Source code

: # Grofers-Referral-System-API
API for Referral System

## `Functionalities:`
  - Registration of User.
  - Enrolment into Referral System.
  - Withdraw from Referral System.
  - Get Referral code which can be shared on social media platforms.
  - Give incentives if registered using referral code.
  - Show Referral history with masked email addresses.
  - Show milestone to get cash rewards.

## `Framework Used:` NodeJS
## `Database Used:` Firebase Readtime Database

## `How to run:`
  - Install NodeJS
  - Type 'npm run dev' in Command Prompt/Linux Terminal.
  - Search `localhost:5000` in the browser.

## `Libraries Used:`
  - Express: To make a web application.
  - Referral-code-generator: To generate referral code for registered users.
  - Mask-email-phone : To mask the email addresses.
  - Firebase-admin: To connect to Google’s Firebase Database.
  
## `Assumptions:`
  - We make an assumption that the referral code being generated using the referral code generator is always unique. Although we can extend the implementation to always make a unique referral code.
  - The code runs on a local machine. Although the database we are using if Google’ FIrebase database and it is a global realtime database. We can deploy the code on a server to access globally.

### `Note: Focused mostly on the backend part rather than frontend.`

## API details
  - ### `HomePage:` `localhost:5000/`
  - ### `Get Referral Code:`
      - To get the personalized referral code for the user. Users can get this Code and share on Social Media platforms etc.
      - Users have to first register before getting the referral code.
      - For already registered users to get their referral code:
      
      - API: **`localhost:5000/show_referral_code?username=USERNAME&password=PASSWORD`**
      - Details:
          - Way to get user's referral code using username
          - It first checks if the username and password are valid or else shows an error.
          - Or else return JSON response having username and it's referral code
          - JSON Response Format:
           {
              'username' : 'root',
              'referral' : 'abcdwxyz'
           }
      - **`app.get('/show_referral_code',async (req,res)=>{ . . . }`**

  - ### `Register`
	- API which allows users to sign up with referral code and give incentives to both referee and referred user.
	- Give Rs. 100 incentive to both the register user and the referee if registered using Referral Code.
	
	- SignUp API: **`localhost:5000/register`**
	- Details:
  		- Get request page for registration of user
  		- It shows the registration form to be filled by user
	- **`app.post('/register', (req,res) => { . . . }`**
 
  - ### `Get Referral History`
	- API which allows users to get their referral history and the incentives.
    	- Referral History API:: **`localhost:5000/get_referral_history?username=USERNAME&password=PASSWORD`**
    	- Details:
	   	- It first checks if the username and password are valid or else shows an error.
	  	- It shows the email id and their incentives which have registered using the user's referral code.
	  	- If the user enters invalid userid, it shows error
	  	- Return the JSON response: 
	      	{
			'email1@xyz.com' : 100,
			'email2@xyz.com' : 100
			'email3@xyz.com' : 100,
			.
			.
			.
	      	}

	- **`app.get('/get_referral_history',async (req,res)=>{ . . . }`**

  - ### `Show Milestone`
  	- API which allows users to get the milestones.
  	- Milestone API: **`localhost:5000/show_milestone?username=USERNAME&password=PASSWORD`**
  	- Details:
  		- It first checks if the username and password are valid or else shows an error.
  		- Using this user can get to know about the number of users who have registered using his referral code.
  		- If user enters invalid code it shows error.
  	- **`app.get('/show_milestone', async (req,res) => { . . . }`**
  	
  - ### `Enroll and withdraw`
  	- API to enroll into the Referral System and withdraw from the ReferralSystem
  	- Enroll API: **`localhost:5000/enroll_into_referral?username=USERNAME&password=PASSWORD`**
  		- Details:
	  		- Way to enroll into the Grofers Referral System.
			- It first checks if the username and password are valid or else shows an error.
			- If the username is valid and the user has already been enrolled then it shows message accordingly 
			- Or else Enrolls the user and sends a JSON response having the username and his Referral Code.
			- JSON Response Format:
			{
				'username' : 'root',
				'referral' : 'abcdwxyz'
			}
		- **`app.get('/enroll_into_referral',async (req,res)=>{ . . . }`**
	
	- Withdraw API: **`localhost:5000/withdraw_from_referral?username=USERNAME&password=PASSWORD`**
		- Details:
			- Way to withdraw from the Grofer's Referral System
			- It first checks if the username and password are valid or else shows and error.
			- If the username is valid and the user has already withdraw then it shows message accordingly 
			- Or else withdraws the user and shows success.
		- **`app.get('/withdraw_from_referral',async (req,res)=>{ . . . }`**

======

**Action item**
Give back the whole listing above, identical in every line.

**Exercise result**
Source code

: # Grofers-Referral-System-API
API for Referral System

## `Functionalities:`
  - Registration of User.
  - Enrolment into Referral System.
  - Withdraw from Referral System.
  - Get Referral code which can be shared on social media platforms.
  - Give incentives if registered using referral code.
  - Show Referral history with masked email addresses.
  - Show milestone to get cash rewards.

## `Framework Used:` NodeJS
## `Database Used:` Firebase Readtime Database

## `How to run:`
  - Install NodeJS
  - Type 'npm run dev' in Command Prompt/Linux Terminal.
  - Search `localhost:5000` in the browser.

## `Libraries Used:`
  - Express: To make a web application.
  - Referral-code-generator: To generate referral code for registered users.
  - Mask-email-phone : To mask the email addresses.
  - Firebase-admin: To connect to Google’s Firebase Database.
  
## `Assumptions:`
  - We make an assumption that the referral code being generated using the referral code generator is always unique. Although we can extend the implementation to always make a unique referral code.
  - The code runs on a local machine. Although the database we are using if Google’ FIrebase database and it is a global realtime database. We can deploy the code on a server to access globally.

### `Note: Focused mostly on the backend part rather than frontend.`

## API details
  - ### `HomePage:` `localhost:5000/`
  - ### `Get Referral Code:`
      - To get the personalized referral code for the user. Users can get this Code and share on Social Media platforms etc.
      - Users have to first register before getting the referral code.
      - For already registered users to get their referral code:
      
      - API: **`localhost:5000/show_referral_code?username=USERNAME&password=PASSWORD`**
      - Details:
          - Way to get user's referral code using username
          - It first checks if the username and password are valid or else shows an error.
          - Or else return JSON response having username and it's referral code
          - JSON Response Format:
           {
              'username' : 'root',
              'referral' : 'abcdwxyz'
           }
      - **`app.get('/show_referral_code',async (req,res)=>{ . . . }`**

  - ### `Register`
	- API which allows users to sign up with referral code and give incentives to both referee and referred user.
	- Give Rs. 100 incentive to both the register user and the referee if registered using Referral Code.
	
	- SignUp API: **`localhost:5000/register`**
	- Details:
  		- Get request page for registration of user
  		- It shows the registration form to be filled by user
	- **`app.post('/register', (req,res) => { . . . }`**
 
  - ### `Get Referral History`
	- API which allows users to get their referral history and the incentives.
    	- Referral History API:: **`localhost:5000/get_referral_history?username=USERNAME&password=PASSWORD`**
    	- Details:
	   	- It first checks if the username and password are valid or else shows an error.
	  	- It shows the email id and their incentives which have registered using the user's referral code.
	  	- If the user enters invalid userid, it shows error
	  	- Return the JSON response: 
	      	{
			'email1@xyz.com' : 100,
			'email2@xyz.com' : 100
			'email3@xyz.com' : 100,
			.
			.
			.
	      	}

	- **`app.get('/get_referral_history',async (req,res)=>{ . . . }`**

  - ### `Show Milestone`
  	- API which allows users to get the milestones.
  	- Milestone API: **`localhost:5000/show_milestone?username=USERNAME&password=PASSWORD`**
  	- Details:
  		- It first checks if the username and password are valid or else shows an error.
  		- Using this user can get to know about the number of users who have registered using his referral code.
  		- If user enters invalid code it shows error.
  	- **`app.get('/show_milestone', async (req,res) => { . . . }`**
  	
  - ### `Enroll and withdraw`
  	- API to enroll into the Referral System and withdraw from the ReferralSystem
  	- Enroll API: **`localhost:5000/enroll_into_referral?username=USERNAME&password=PASSWORD`**
  		- Details:
	  		- Way to enroll into the Grofers Referral System.
			- It first checks if the username and password are valid or else shows an error.
			- If the username is valid and the user has already been enrolled then it shows message accordingly 
			- Or else Enrolls the user and sends a JSON response having the username and his Referral Code.
			- JSON Response Format:
			{
				'username' : 'root',
				'referral' : 'abcdwxyz'
			}
		- **`app.get('/enroll_into_referral',async (req,res)=>{ . . . }`**
	
	- Withdraw API: **`localhost:5000/withdraw_from_referral?username=USERNAME&password=PASSWORD`**
		- Details:
			- Way to withdraw from the Grofer's Referral System
			- It first checks if the username and password are valid or else shows and error.
			- If the username is valid and the user has already withdraw then it shows message accordingly 
			- Or else withdraws the user and shows success.
		- **`app.get('/withdraw_from_referral',async (req,res)=>{ . . . }`**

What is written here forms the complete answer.